* **Task item**: The copy should hold exactly the lines below from the one that contains "### Get core dump from loft" through the one that contains "이메일 주소로 전송됩니다." and nothing else, so no pictures.

* **Entries provided**:
-=-=-=-=-

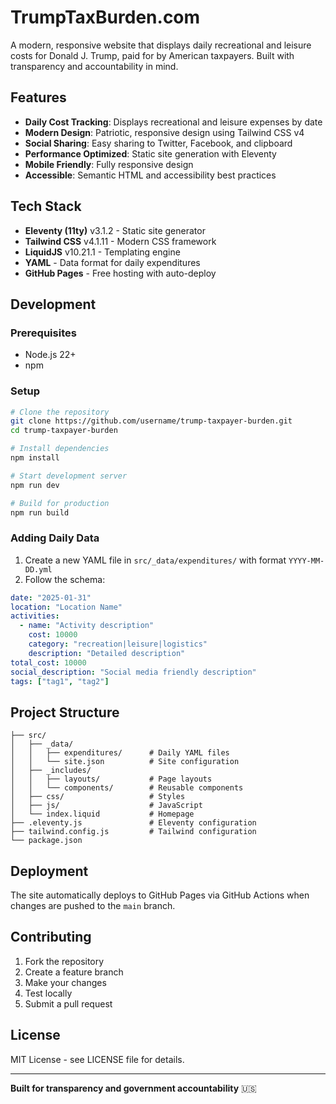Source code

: # TrumpTaxBurden.com

A modern, responsive website that displays daily recreational and leisure costs for Donald J. Trump, paid for by American taxpayers. Built with transparency and accountability in mind.

## Features

- **Daily Cost Tracking**: Displays recreational and leisure expenses by date
- **Modern Design**: Patriotic, responsive design using Tailwind CSS v4
- **Social Sharing**: Easy sharing to Twitter, Facebook, and clipboard
- **Performance Optimized**: Static site generation with Eleventy
- **Mobile Friendly**: Fully responsive design
- **Accessible**: Semantic HTML and accessibility best practices

## Tech Stack

- **Eleventy (11ty)** v3.1.2 - Static site generator
- **Tailwind CSS** v4.1.11 - Modern CSS framework
- **LiquidJS** v10.21.1 - Templating engine
- **YAML** - Data format for daily expenditures
- **GitHub Pages** - Free hosting with auto-deploy

## Development

### Prerequisites

- Node.js 22+
- npm

### Setup

```bash
# Clone the repository
git clone https://github.com/username/trump-taxpayer-burden.git
cd trump-taxpayer-burden

# Install dependencies
npm install

# Start development server
npm run dev

# Build for production
npm run build
```

### Adding Daily Data

1. Create a new YAML file in `src/_data/expenditures/` with format `YYYY-MM-DD.yml`
2. Follow the schema:

```yaml
date: "2025-01-31"
location: "Location Name"
activities:
  - name: "Activity description"
    cost: 10000
    category: "recreation|leisure|logistics"
    description: "Detailed description"
total_cost: 10000
social_description: "Social media friendly description"
tags: ["tag1", "tag2"]
```

## Project Structure

```
├── src/
│   ├── _data/
│   │   ├── expenditures/      # Daily YAML files
│   │   └── site.json          # Site configuration
│   ├── _includes/
│   │   ├── layouts/           # Page layouts
│   │   └── components/        # Reusable components
│   ├── css/                   # Styles
│   ├── js/                    # JavaScript
│   └── index.liquid           # Homepage
├── .eleventy.js               # Eleventy configuration
├── tailwind.config.js         # Tailwind configuration
└── package.json
```

## Deployment

The site automatically deploys to GitHub Pages via GitHub Actions when changes are pushed to the `main` branch.

## Contributing

1. Fork the repository
2. Create a feature branch
3. Make your changes
4. Test locally
5. Submit a pull request

## License

MIT License - see LICENSE file for details.

---

**Built for transparency and government accountability** 🇺🇸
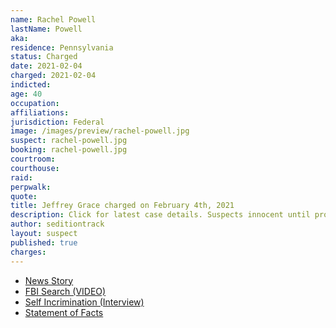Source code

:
 ```yaml
---
name: Rachel Powell
lastName: Powell
aka:
residence: Pennsylvania
status: Charged
date: 2021-02-04
charged: 2021-02-04
indicted:
age: 40
occupation:
affiliations:
jurisdiction: Federal
image: /images/preview/rachel-powell.jpg
suspect: rachel-powell.jpg
booking: rachel-powell.jpg
courtroom:
courthouse:
raid:
perpwalk:
quote:
title: Jeffrey Grace charged on February 4th, 2021
description: Click for latest case details. Suspects innocent until proven guilty.
author: seditiontrack
layout: suspect
published: true
charges:
---
```

- [News Story](https://www.seattletimes.com/seattle-news/crime/clark-county-man-charged-with-entering-capitol-during-siege/)
- [FBI Search (VIDEO)](https://www.wpxi.com/news/top-stories/local-woman-wanted-role-violence-us-capitol-custody-source-say/CDOTG3JKHRGQXMZW4GOVFKOJHQ/)
- [Self Incrimination (Interview)](https://www.newyorker.com/news/news-desk/a-pennsylvania-mothers-path-to-insurrection-capitol-riot)
- [Statement of Facts](https://www.justice.gov/opa/case-multi-defendant/file/1364896/download)
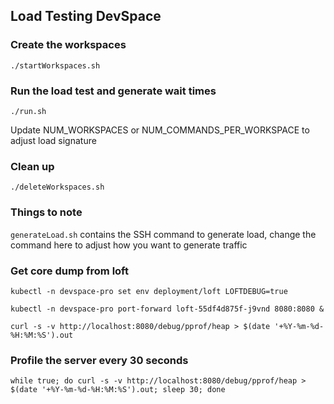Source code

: ## Load Testing DevSpace

### Create the workspaces

`./startWorkspaces.sh`

### Run the load test and generate wait times

`./run.sh`

Update NUM_WORKSPACES or NUM_COMMANDS_PER_WORKSPACE to adjust load signature

### Clean up

`./deleteWorkspaces.sh`

### Things to note

`generateLoad.sh` contains the SSH command to generate load, change the command here to adjust how you want to generate traffic

### Get core dump from loft

```
kubectl -n devspace-pro set env deployment/loft LOFTDEBUG=true

kubectl -n devspace-pro port-forward loft-55df4d875f-j9vnd 8080:8080 &

curl -s -v http://localhost:8080/debug/pprof/heap > $(date '+%Y-%m-%d-%H:%M:%S').out
```

### Profile the server every 30 seconds

```
while true; do curl -s -v http://localhost:8080/debug/pprof/heap > $(date '+%Y-%m-%d-%H:%M:%S').out; sleep 30; done
```

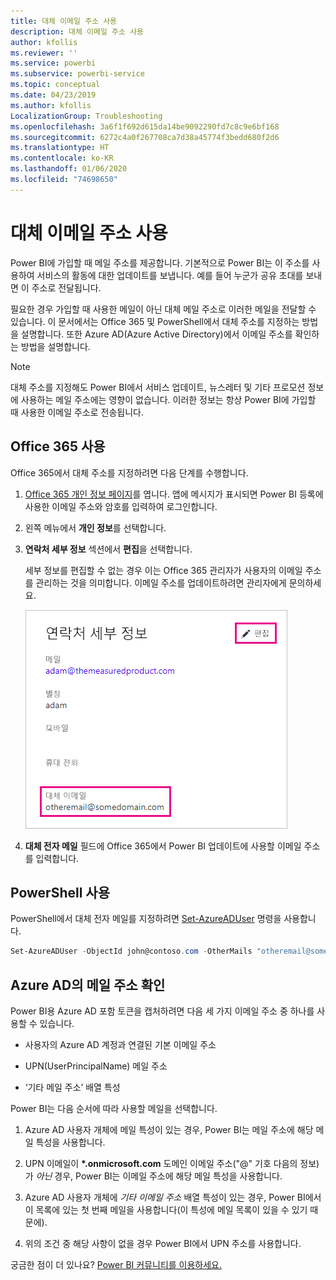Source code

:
 ```yaml
---
title: 대체 이메일 주소 사용
description: 대체 이메일 주소 사용
author: kfollis
ms.reviewer: ''
ms.service: powerbi
ms.subservice: powerbi-service
ms.topic: conceptual
ms.date: 04/23/2019
ms.author: kfollis
LocalizationGroup: Troubleshooting
ms.openlocfilehash: 3a6f1f692d615da14be9092290fd7c8c9e6bf168
ms.sourcegitcommit: 6272c4a0f267708ca7d38a45774f3bedd680f2d6
ms.translationtype: HT
ms.contentlocale: ko-KR
ms.lasthandoff: 01/06/2020
ms.locfileid: "74698650"
---
```

# <a name="use-an-alternate-email-address"></a>대체 이메일 주소 사용

Power BI에 가입할 때 메일 주소를 제공합니다. 기본적으로 Power BI는 이 주소를 사용하여 서비스의 활동에 대한 업데이트를 보냅니다. 예를 들어 누군가 공유 초대를 보내면 이 주소로 전달됩니다.

필요한 경우 가입할 때 사용한 메일이 아닌 대체 메일 주소로 이러한 메일을 전달할 수 있습니다. 이 문서에서는 Office 365 및 PowerShell에서 대체 주소를 지정하는 방법을 설명합니다. 또한 Azure AD(Azure Active Directory)에서 이메일 주소를 확인하는 방법을 설명합니다.

> [!NOTE]
> 대체 주소를 지정해도 Power BI에서 서비스 업데이트, 뉴스레터 및 기타 프로모션 정보에 사용하는 메일 주소에는 영향이 없습니다. 이러한 정보는 항상 Power BI에 가입할 때 사용한 이메일 주소로 전송됩니다.

## <a name="use-office-365"></a>Office 365 사용

Office 365에서 대체 주소를 지정하려면 다음 단계를 수행합니다.

1. [Office 365 개인 정보 페이지](https://portal.office.com/account/#personalinfo)를 엽니다. 앱에 메시지가 표시되면 Power BI 등록에 사용한 이메일 주소와 암호를 입력하여 로그인합니다.

1. 왼쪽 메뉴에서 **개인 정보**를 선택합니다.

1. **연락처 세부 정보** 섹션에서 **편집**을 선택합니다.

    세부 정보를 편집할 수 없는 경우 이는 Office 365 관리자가 사용자의 이메일 주소를 관리하는 것을 의미합니다. 이메일 주소를 업데이트하려면 관리자에게 문의하세요.

    ![연락처 세부 정보](media/service-admin-alternate-email-address-for-power-bi/contact-details.png)

1. **대체 전자 메일** 필드에 Office 365에서 Power BI 업데이트에 사용할 이메일 주소를 입력합니다.

## <a name="use-powershell"></a>PowerShell 사용

PowerShell에서 대체 전자 메일를 지정하려면 [Set-AzureADUser](/powershell/module/azuread/set-azureaduser/) 명령을 사용합니다.

```powershell
Set-AzureADUser -ObjectId john@contoso.com -OtherMails "otheremail@somedomain.com"
```

## <a name="email-address-resolution-in-azure-ad"></a>Azure AD의 메일 주소 확인

Power BI용 Azure AD 포함 토큰을 캡처하려면 다음 세 가지 이메일 주소 중 하나를 사용할 수 있습니다.

* 사용자의 Azure AD 계정과 연결된 기본 이메일 주소

* UPN(UserPrincipalName) 메일 주소

* ‘기타 메일 주소’ 배열 특성 

Power BI는 다음 순서에 따라 사용할 메일을 선택합니다.

1. Azure AD 사용자 개체에 메일 특성이 있는 경우, Power BI는 메일 주소에 해당 메일 특성을 사용합니다.

1. UPN 이메일이 **\*.onmicrosoft.com** 도메인 이메일 주소("\@" 기호 다음의 정보)가 *아닌* 경우, Power BI는 이메일 주소에 해당 메일 특성을 사용합니다.

1. Azure AD 사용자 개체에 *기타 이메일 주소* 배열 특성이 있는 경우, Power BI에서 이 목록에 있는 첫 번째 메일을 사용합니다(이 특성에 메일 목록이 있을 수 있기 때문에).

1. 위의 조건 중 해당 사항이 없을 경우 Power BI에서 UPN 주소를 사용합니다.

궁금한 점이 더 있나요? [Power BI 커뮤니티를 이용하세요.](https://community.powerbi.com/)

-=-=-=-=-

* **Response area**:
### Get core dump from loft

```
kubectl -n devspace-pro set env deployment/loft LOFTDEBUG=true

kubectl -n devspace-pro port-forward loft-55df4d875f-j9vnd 8080:8080 &

curl -s -v http://localhost:8080/debug/pprof/heap > $(date '+%Y-%m-%d-%H:%M:%S').out
```

### Profile the server every 30 seconds

```
while true; do curl -s -v http://localhost:8080/debug/pprof/heap > $(date '+%Y-%m-%d-%H:%M:%S').out; sleep 30; done
```

Source code

:
 ```yaml
---
title: 대체 이메일 주소 사용
description: 대체 이메일 주소 사용
author: kfollis
ms.reviewer: ''
ms.service: powerbi
ms.subservice: powerbi-service
ms.topic: conceptual
ms.date: 04/23/2019
ms.author: kfollis
LocalizationGroup: Troubleshooting
ms.openlocfilehash: 3a6f1f692d615da14be9092290fd7c8c9e6bf168
ms.sourcegitcommit: 6272c4a0f267708ca7d38a45774f3bedd680f2d6
ms.translationtype: HT
ms.contentlocale: ko-KR
ms.lasthandoff: 01/06/2020
ms.locfileid: "74698650"
---
```

# <a name="use-an-alternate-email-address"></a>대체 이메일 주소 사용

Power BI에 가입할 때 메일 주소를 제공합니다. 기본적으로 Power BI는 이 주소를 사용하여 서비스의 활동에 대한 업데이트를 보냅니다. 예를 들어 누군가 공유 초대를 보내면 이 주소로 전달됩니다.

필요한 경우 가입할 때 사용한 메일이 아닌 대체 메일 주소로 이러한 메일을 전달할 수 있습니다. 이 문서에서는 Office 365 및 PowerShell에서 대체 주소를 지정하는 방법을 설명합니다. 또한 Azure AD(Azure Active Directory)에서 이메일 주소를 확인하는 방법을 설명합니다.

> [!NOTE]
> 대체 주소를 지정해도 Power BI에서 서비스 업데이트, 뉴스레터 및 기타 프로모션 정보에 사용하는 메일 주소에는 영향이 없습니다. 이러한 정보는 항상 Power BI에 가입할 때 사용한 이메일 주소로 전송됩니다.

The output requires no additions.